**BRIEF**.
Reproduce each line of the material that follows, word for word.
================================
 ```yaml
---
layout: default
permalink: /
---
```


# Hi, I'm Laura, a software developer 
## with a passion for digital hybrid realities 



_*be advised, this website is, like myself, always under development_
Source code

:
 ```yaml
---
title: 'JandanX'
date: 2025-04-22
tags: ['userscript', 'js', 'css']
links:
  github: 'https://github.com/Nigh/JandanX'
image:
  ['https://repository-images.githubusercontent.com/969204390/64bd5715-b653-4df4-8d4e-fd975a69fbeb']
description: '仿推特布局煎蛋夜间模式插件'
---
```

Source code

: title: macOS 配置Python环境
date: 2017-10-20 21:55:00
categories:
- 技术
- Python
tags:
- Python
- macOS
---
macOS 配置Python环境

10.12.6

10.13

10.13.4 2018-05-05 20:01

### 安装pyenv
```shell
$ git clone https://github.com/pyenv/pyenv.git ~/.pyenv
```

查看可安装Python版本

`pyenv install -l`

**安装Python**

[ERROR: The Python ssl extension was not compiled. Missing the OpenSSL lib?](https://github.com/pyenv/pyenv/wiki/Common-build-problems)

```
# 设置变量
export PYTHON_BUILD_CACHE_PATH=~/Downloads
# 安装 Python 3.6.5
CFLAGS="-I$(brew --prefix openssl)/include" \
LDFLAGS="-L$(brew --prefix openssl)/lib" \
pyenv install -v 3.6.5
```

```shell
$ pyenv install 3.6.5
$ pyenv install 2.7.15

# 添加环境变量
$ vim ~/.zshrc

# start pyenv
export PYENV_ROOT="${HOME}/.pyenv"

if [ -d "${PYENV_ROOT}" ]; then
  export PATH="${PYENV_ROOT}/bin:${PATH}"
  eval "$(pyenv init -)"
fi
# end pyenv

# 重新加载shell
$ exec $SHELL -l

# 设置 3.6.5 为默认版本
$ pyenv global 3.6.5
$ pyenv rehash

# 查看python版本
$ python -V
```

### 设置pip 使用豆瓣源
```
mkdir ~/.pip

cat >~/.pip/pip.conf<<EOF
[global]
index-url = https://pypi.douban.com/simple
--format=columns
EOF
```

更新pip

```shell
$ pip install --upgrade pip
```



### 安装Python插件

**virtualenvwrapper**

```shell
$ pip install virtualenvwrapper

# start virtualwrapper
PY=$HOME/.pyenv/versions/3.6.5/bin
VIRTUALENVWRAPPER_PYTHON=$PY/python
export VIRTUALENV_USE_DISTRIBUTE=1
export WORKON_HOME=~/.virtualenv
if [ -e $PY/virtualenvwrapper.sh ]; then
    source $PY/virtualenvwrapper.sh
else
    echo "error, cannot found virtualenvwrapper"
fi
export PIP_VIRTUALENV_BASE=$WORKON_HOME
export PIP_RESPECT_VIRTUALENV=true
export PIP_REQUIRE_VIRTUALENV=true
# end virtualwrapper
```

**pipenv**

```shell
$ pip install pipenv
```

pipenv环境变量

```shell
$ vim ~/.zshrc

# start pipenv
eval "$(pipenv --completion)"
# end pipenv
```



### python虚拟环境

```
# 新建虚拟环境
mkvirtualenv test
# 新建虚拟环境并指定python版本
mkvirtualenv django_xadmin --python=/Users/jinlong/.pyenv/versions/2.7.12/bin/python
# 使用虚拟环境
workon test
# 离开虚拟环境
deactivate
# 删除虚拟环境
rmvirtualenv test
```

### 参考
================================
**OUTPUT OF THE TASK**.
 ```yaml
---
layout: default
permalink: /
---
```


# Hi, I'm Laura, a software developer 
## with a passion for digital hybrid realities 



_*be advised, this website is, like myself, always under development_
Source code

:
 ```yaml
---
title: 'JandanX'
date: 2025-04-22
tags: ['userscript', 'js', 'css']
links:
  github: 'https://github.com/Nigh/JandanX'
image:
  ['https://repository-images.githubusercontent.com/969204390/64bd5715-b653-4df4-8d4e-fd975a69fbeb']
description: '仿推特布局煎蛋夜间模式插件'
---
```

Source code

: title: macOS 配置Python环境
date: 2017-10-20 21:55:00
categories:
- 技术
- Python
tags:
- Python
- macOS
---
macOS 配置Python环境

10.12.6

10.13

10.13.4 2018-05-05 20:01

### 安装pyenv
```shell
$ git clone https://github.com/pyenv/pyenv.git ~/.pyenv
```

查看可安装Python版本

`pyenv install -l`

**安装Python**

[ERROR: The Python ssl extension was not compiled. Missing the OpenSSL lib?](https://github.com/pyenv/pyenv/wiki/Common-build-problems)

```
# 设置变量
export PYTHON_BUILD_CACHE_PATH=~/Downloads
# 安装 Python 3.6.5
CFLAGS="-I$(brew --prefix openssl)/include" \
LDFLAGS="-L$(brew --prefix openssl)/lib" \
pyenv install -v 3.6.5
```

```shell
$ pyenv install 3.6.5
$ pyenv install 2.7.15

# 添加环境变量
$ vim ~/.zshrc

# start pyenv
export PYENV_ROOT="${HOME}/.pyenv"

if [ -d "${PYENV_ROOT}" ]; then
  export PATH="${PYENV_ROOT}/bin:${PATH}"
  eval "$(pyenv init -)"
fi
# end pyenv

# 重新加载shell
$ exec $SHELL -l

# 设置 3.6.5 为默认版本
$ pyenv global 3.6.5
$ pyenv rehash

# 查看python版本
$ python -V
```

### 设置pip 使用豆瓣源
```
mkdir ~/.pip

cat >~/.pip/pip.conf<<EOF
[global]
index-url = https://pypi.douban.com/simple
--format=columns
EOF
```

更新pip

```shell
$ pip install --upgrade pip
```



### 安装Python插件

**virtualenvwrapper**

```shell
$ pip install virtualenvwrapper

# start virtualwrapper
PY=$HOME/.pyenv/versions/3.6.5/bin
VIRTUALENVWRAPPER_PYTHON=$PY/python
export VIRTUALENV_USE_DISTRIBUTE=1
export WORKON_HOME=~/.virtualenv
if [ -e $PY/virtualenvwrapper.sh ]; then
    source $PY/virtualenvwrapper.sh
else
    echo "error, cannot found virtualenvwrapper"
fi
export PIP_VIRTUALENV_BASE=$WORKON_HOME
export PIP_RESPECT_VIRTUALENV=true
export PIP_REQUIRE_VIRTUALENV=true
# end virtualwrapper
```

**pipenv**

```shell
$ pip install pipenv
```

pipenv环境变量

```shell
$ vim ~/.zshrc

# start pipenv
eval "$(pipenv --completion)"
# end pipenv
```



### python虚拟环境

```
# 新建虚拟环境
mkvirtualenv test
# 新建虚拟环境并指定python版本
mkvirtualenv django_xadmin --python=/Users/jinlong/.pyenv/versions/2.7.12/bin/python
# 使用虚拟环境
workon test
# 离开虚拟环境
deactivate
# 删除虚拟环境
rmvirtualenv test
```

### 参考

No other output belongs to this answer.